#### [WORK INSTRUCTION]
Look through the data below. Collect every line where the word "appears" occurs.
------ ENTRIES PROVIDED
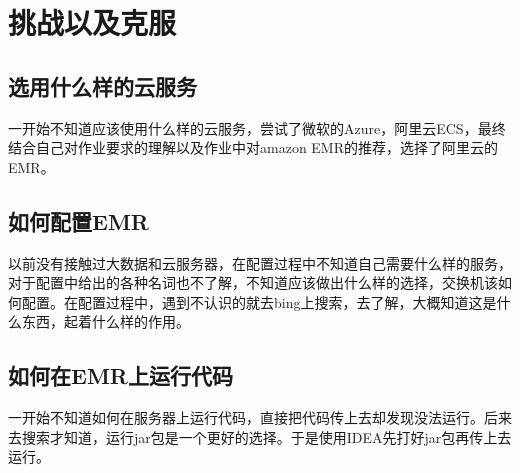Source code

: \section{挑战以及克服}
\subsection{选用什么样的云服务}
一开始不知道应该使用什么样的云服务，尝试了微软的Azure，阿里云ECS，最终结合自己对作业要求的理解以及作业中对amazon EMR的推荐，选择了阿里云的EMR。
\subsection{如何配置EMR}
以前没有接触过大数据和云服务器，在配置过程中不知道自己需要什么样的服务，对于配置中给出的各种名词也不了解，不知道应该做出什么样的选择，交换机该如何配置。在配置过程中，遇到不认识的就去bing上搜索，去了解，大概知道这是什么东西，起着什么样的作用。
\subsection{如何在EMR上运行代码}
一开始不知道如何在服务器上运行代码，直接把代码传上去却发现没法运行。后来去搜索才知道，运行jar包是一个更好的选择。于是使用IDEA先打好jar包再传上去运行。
------------
------ ENTRIES PROVIDED
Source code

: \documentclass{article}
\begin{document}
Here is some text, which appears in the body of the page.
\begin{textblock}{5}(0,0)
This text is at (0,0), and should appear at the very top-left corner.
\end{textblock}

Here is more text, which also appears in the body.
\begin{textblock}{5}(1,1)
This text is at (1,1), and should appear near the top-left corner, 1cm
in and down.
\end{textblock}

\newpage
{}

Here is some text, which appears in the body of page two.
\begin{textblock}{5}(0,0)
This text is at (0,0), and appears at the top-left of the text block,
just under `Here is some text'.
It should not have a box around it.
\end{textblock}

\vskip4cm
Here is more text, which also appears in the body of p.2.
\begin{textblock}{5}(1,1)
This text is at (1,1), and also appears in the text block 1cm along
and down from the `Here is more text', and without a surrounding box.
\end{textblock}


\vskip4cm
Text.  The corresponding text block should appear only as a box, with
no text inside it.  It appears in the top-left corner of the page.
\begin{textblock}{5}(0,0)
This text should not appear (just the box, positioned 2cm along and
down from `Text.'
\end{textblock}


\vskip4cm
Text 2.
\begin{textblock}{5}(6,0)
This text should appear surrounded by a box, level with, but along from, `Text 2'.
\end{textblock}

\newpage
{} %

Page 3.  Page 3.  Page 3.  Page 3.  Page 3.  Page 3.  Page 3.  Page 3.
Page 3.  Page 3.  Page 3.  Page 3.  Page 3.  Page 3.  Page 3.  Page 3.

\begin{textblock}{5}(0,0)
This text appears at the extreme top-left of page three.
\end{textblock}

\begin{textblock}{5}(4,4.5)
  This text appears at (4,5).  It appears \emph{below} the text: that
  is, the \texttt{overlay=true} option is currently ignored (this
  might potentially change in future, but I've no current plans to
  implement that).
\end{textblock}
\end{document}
------------
#### [OUTPUT BELOW]
Here is some text, which appears in the body of the page.
Here is more text, which also appears in the body.
Here is some text, which appears in the body of page two.
This text is at (0,0), and appears at the top-left of the text block,
Here is more text, which also appears in the body of p.2.
This text is at (1,1), and also appears in the text block 1cm along
no text inside it.  It appears in the top-left corner of the page.
This text appears at the extreme top-left of page three.
  This text appears at (4,5).  It appears \emph{below} the text: that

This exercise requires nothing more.